DATASET CONTENT:
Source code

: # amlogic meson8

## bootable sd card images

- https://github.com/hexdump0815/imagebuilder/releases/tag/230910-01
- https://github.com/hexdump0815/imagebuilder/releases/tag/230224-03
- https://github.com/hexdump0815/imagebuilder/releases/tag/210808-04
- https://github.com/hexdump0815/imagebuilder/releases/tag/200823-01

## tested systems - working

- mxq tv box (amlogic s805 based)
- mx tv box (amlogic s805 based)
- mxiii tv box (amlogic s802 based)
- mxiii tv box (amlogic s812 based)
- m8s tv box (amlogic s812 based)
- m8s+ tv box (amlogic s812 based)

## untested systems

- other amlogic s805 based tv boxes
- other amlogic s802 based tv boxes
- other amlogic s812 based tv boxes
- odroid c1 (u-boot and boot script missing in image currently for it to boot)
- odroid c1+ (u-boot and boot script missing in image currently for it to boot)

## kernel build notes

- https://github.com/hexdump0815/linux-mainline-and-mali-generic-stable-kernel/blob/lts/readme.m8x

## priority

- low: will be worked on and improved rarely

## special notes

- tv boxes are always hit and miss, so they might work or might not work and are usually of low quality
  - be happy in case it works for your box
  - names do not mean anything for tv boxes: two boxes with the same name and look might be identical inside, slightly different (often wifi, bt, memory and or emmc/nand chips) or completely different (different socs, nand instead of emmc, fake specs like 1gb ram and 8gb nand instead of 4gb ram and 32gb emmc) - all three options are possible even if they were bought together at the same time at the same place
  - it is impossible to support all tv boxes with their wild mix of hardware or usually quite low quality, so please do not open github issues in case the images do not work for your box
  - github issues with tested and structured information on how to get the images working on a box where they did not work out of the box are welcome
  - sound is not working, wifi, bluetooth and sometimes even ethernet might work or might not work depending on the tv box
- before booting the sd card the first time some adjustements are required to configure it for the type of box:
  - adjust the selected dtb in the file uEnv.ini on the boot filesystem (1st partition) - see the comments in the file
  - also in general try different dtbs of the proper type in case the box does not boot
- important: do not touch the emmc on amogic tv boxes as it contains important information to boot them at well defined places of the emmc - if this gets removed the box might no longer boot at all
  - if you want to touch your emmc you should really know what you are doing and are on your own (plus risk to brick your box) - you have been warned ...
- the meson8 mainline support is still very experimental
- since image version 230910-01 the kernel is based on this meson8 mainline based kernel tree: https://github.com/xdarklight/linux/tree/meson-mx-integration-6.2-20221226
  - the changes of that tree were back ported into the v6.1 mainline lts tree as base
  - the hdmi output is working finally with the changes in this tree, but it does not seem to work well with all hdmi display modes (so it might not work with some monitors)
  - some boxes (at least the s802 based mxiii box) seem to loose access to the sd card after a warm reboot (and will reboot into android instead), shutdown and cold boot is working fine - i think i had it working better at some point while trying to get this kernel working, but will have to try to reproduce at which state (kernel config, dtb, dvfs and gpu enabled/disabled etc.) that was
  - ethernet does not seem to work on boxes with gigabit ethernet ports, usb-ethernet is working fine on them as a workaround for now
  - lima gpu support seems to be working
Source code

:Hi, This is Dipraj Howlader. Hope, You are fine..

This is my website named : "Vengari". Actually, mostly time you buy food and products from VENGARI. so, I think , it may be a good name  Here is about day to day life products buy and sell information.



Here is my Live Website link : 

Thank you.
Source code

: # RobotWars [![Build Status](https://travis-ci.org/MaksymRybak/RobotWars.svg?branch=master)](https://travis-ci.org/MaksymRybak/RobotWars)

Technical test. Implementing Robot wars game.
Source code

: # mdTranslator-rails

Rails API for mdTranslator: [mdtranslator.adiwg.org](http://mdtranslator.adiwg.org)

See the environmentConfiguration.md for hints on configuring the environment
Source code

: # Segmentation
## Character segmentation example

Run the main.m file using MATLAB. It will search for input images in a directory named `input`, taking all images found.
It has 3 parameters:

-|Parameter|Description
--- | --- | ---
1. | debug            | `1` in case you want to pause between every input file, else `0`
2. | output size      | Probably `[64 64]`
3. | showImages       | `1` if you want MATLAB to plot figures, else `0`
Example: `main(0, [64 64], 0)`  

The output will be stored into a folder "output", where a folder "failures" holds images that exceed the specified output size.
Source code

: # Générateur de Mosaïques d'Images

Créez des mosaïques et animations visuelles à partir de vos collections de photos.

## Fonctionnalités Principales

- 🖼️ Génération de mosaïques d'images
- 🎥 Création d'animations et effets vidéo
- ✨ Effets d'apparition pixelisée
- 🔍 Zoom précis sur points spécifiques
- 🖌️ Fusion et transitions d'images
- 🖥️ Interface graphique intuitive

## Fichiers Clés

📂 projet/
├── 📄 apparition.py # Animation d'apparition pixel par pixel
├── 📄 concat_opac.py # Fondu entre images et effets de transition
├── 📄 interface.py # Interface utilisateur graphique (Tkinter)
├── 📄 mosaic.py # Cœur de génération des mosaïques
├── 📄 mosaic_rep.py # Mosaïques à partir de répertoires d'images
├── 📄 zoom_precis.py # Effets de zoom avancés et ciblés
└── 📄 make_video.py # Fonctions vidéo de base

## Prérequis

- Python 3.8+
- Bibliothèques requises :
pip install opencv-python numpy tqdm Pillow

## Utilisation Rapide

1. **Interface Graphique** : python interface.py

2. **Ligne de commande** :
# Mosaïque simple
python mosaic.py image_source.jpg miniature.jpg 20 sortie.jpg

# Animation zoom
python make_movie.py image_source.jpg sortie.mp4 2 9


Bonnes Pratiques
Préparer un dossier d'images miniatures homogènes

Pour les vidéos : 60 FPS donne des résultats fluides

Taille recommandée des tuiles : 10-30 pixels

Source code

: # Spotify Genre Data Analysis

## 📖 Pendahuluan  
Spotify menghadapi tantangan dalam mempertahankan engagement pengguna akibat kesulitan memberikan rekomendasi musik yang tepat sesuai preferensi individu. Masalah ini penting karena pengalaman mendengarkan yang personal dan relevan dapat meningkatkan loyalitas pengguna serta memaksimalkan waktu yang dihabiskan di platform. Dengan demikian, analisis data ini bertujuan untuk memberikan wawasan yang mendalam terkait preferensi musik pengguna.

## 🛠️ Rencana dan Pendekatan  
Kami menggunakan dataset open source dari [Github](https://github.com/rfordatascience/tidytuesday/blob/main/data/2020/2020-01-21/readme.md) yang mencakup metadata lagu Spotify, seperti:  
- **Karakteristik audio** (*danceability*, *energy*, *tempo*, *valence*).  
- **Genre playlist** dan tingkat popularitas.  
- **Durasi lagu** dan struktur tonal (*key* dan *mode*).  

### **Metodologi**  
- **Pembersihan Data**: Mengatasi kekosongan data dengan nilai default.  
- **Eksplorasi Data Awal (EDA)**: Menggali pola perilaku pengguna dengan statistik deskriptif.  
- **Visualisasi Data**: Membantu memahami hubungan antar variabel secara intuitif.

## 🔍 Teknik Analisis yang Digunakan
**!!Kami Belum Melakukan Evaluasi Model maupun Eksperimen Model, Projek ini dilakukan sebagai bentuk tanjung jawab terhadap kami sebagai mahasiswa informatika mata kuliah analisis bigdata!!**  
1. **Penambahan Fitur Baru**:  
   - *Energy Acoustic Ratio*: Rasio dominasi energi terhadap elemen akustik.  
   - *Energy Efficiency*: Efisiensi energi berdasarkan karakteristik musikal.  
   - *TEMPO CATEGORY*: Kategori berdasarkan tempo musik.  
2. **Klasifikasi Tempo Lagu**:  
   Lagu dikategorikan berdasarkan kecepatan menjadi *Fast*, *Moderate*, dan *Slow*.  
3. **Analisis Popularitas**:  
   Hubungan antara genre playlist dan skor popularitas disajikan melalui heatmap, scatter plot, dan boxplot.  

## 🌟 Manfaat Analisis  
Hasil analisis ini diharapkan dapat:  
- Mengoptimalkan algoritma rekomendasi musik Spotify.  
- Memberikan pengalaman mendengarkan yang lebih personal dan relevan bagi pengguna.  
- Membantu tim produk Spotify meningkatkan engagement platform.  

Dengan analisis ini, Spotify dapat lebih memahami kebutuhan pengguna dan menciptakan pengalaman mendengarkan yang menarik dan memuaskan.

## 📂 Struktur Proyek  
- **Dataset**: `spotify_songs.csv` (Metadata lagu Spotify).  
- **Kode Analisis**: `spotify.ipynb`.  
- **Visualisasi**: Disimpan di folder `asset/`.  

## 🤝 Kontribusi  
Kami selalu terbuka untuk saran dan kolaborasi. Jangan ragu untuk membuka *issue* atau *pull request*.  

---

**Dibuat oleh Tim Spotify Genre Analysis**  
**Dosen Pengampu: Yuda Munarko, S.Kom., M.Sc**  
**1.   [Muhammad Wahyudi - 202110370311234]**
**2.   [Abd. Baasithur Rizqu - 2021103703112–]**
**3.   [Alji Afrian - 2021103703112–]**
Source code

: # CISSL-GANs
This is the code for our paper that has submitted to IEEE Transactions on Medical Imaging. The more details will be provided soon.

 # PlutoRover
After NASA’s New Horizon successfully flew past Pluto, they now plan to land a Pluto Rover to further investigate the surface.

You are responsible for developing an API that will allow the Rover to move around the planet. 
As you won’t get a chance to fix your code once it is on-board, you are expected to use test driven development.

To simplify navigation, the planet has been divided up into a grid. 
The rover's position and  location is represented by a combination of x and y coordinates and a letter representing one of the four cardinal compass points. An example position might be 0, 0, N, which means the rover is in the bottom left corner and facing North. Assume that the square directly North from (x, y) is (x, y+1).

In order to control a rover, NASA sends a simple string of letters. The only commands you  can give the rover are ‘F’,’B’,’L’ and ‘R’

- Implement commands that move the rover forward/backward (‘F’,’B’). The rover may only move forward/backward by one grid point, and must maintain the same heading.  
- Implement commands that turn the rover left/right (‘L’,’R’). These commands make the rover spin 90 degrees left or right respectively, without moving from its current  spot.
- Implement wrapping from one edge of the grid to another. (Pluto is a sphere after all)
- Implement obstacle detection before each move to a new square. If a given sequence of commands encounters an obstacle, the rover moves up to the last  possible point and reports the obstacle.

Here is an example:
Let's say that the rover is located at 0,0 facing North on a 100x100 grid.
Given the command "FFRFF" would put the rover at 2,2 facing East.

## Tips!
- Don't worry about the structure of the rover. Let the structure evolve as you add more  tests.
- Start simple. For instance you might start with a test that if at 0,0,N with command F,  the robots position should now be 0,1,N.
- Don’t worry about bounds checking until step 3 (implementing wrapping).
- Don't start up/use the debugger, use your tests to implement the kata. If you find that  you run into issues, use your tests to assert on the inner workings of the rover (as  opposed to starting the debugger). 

EXERCISE REQUIREMENTS: The response must contain each line above that holds the string "simple".

RESPONSE AREA:
# Mosaïque simple
In order to control a rover, NASA sends a simple string of letters. The only commands you  can give the rover are ‘F’,’B’,’L’ and ‘R’
- Start simple. For instance you might start with a test that if at 0,0,N with command F,  the robots position should now be 0,1,N.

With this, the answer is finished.